O Estado e seus poderes e a sociedade não podem mais continuar a tentar silenciar e invalidar as vozes que gritam das prisões pela ideia que são gritos de indivíduos de má-índole, criminosos perigosos, que apenas merecem ser violentamente castigados, como se as sanções legais previstas para atos que contrariam a lei não fossem sanções contra o ato delituoso mas previsões de imposição de humilhação, sofrimento e maus-tratos aos que entram em conflito com a lei.  

Se nossas sociedades teimam em não admitir a inumanidade das prisões (e quaisquer que sejam e em qualquer parte) e não aceitam pensar sua abolição, e se, até aqui, insistem em mantê-las, ainda todo o fracasso retumbante da pena de prisão, que, até quando perdurem, pratique-se o que as próprias leis prescrevem, assegurando dignidade aos que estão submetidos às penas privativas de liberdade nos cárceres.

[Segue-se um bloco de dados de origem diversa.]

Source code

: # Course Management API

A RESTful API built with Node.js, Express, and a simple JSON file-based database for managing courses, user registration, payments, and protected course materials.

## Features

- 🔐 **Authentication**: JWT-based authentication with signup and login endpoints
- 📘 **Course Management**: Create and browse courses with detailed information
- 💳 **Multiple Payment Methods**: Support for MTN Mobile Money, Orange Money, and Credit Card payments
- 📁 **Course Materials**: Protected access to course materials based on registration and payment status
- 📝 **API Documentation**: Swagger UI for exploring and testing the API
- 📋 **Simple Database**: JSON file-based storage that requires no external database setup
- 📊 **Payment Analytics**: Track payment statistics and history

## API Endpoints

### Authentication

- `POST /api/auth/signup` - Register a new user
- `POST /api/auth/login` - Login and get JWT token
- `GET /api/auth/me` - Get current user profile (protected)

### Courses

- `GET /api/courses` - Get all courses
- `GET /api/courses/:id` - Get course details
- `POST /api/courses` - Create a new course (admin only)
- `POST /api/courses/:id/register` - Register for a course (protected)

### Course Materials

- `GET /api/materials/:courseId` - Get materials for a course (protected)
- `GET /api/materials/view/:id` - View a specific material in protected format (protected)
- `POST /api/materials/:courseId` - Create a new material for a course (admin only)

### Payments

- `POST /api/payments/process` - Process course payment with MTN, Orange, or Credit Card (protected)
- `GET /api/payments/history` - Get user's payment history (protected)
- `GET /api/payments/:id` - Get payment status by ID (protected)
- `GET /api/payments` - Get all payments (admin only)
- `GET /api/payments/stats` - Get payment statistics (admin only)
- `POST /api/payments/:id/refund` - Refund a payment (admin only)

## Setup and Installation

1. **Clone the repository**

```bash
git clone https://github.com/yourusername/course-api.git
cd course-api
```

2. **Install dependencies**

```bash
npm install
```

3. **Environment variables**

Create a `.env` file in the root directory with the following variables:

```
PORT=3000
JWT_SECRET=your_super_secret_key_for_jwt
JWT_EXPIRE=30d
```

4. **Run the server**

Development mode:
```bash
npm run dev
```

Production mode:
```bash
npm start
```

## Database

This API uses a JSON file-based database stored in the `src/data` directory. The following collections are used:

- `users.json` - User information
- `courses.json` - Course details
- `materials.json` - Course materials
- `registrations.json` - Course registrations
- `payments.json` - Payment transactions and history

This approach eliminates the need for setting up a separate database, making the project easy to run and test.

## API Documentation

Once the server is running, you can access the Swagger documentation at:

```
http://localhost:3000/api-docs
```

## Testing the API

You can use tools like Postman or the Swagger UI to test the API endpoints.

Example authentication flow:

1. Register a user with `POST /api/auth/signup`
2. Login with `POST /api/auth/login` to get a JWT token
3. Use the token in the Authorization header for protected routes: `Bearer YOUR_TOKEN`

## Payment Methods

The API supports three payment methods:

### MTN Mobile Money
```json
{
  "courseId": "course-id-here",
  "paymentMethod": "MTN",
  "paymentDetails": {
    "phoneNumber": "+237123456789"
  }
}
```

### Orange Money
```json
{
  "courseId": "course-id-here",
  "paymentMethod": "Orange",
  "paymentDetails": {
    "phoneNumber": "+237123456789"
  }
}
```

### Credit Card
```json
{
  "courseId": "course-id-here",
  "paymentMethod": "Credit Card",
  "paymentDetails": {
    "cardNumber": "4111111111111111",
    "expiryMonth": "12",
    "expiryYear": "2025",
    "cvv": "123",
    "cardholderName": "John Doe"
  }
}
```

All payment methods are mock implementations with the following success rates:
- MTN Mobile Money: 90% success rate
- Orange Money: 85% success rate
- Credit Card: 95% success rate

O Brasil é o quarto país que mais prende no mundo atualmente e, hoje, detém a terceira população carcerária mundial, que já ultrapassa 11 milhões de pessoas. Tão grande número de seres humanos em situação de reclusão em prisões nunca existiu em nenhuma época ou sociedade. E, todavia, nada efetivamente mudou com relação ao chamado “aumento da criminalidade”. Nem no Brasil nem no mundo. O modelo de Estado repressivo e penal, sobretudo praticado nas últimas décadas, em toda parte, ganhou do sociólogo francês Loic Wacquant o nome de “Estado-penitenciário”, tal é sua “bulimia carcerária”, isto é, o apetite voraz por conduzir pessoas às prisões. Mas, como também denuncia o autor, modelo que surge simultaneamente ao enfraquecimento operado do Estado de proteção social, o Estado que cuida(ria) dos desvalidos produzidos nas desigualdades sociais de todo tipo. Estas que conservadores e reacionários agem para manter, sentindo-se atacados quando direitos são questionados e a cidadania é reivindicada como condição de todos e não exista como privilégio de certas classes.

Espetacularização e letalidade do Estado no âmbito das políticas de segurança pública escoram-se na inatividade de governantes e autoridades de Estado em promover políticas próprias para o setor, como igualmente no descompromisso em promover, com mais a sociedade, políticas de reforma de suas estruturas e instituições que correspondam a novas condições de participação social de todos, nas quais não se tenha a negação de direitos e oportunidades igualitárias. Negação experimentada por segmentos inteiros de nossas sociedades, cujo efeito visível é o desinteresse de tantos em colaborar e participar da vida social sob suas normas, criando eles próprios as suas, em associações diversas, mas no desvalor de suas próprias vidas e da vida dos outros, até ao ponto da participação em bandos, milícias, facções criminosas, embora acreditando atuarem para darem a si o existir, por alguma via, ainda que tortuosa e cruelmente trágica.